Monday, May 12, 2014

তুঙ্গভদ্রার তীরে (Tungabhadra'r Teerey)

Author - Saradindu Bandyopadhyay

Genre - Historical Fiction, Thriller

Source - Print

Rating - 4 

May 2014

First: About Sharadindu Bandyopadhyay. He is a fantastic writer of bestsellers that are NOT devoid of literary merit. If one has to make the parallel to an English writer, it has to be with Sir Arthur Conan Doyle (and Sharadindu's Byomkesh is almost the equal of Doyle's Sherlock).
Second: About the time and place. You'd say the novel has not dated very well. You'd say that some of the sentiments some characters display are rather out of our times (reg: religion, sex). But hey, this is historical fiction, and that too medieval history, how do you expect it to be in with the times?
Third: Sharadindu creates such amazing plots. And has such a strong, clean writing style. Two hundred odd pages finished off in one go. This is good stuff! 
Fourth: I am lucky that I can read Sharadindu in original Bengali. This is one of the first few non-Byomkesh novels of his that I read, and I am itching to read more.
Fifth: Nice to read about the history of Karnataka. This is about the Vijayanagar Empire.
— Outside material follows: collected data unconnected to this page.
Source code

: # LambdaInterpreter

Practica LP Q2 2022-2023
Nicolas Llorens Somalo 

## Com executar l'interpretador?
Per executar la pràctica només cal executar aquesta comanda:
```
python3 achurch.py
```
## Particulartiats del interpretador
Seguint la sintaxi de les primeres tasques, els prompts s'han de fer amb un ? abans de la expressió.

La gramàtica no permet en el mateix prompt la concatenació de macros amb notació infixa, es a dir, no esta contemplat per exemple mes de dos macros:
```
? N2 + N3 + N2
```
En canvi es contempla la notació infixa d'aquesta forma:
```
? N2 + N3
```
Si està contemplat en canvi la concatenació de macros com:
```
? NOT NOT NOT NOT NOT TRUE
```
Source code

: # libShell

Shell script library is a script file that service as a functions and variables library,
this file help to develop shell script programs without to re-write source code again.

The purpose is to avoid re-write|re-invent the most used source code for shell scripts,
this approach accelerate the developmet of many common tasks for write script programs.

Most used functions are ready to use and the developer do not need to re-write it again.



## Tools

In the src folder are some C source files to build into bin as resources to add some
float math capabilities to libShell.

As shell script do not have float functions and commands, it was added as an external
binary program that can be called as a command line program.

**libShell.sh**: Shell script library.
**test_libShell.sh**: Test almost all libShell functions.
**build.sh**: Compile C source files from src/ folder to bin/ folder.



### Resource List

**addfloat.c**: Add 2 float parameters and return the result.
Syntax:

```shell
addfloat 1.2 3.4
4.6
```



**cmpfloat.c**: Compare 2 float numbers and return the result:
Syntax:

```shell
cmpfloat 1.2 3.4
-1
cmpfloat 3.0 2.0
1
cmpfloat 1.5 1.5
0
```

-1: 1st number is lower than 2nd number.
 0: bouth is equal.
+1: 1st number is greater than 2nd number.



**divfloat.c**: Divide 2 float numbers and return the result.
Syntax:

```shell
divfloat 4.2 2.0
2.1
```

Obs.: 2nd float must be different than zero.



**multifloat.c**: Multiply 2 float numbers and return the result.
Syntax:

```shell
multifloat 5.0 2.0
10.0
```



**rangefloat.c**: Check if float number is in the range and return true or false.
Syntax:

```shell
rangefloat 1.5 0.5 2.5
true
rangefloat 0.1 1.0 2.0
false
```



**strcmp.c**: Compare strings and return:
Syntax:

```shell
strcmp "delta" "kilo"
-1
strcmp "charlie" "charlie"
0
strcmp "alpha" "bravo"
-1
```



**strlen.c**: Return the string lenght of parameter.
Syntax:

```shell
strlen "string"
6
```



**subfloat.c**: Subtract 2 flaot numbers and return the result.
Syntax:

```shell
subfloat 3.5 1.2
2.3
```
The Ocean at the End of the Lane

Author - Neil Gaiman

Genre - Fantasy, Coming-of-age

Source - Audiobook

Rating - 3 (specifically, a weak 3)

May 2014

Hmm, not satisfactory enough. You expect the sun and the moon from Neil Gaiman... I do. I'm a fan. And he does not quite deliver here. 
Philosophy and imagery and lovely passages and Facebook quotes are all well and good, but there just isn't enough meat in the story here. This is one Gaiman book that I will suggest for a non-fan to give a pass. And other fans like me will read it anyway -- so how did you like it?

Sunday, May 4, 2014

A Place Of Execution

Author : Val McDermid

Genre: Thriller, Mystery, Detection

Source - Audiobook

Rating - 4

April 14

The problem with reading two detective novels that are absolute all-time greats by masters of their games (namely 'The devotion of Suspect X' by Keigo Higashino and 'Gone Girl' by Gillian Flynn), is that a perfectly good, rather well-written detective novel such as this, would still leave you with a feeling of 'that's all?' after you are done with it. This is a fine example of a detective/police-procedural novel, really. Finished it in one go, and wasn't disappointed really. Just felt that it's not ... ah... how do you put it .... not in the league of the other two. Not saying that this one is bad, not at all. .... in fact, I would gladly read other stories by McDermid. Just cognitive bias, I guess.
 A high 3, this one. Almost 4. So, round off to 4.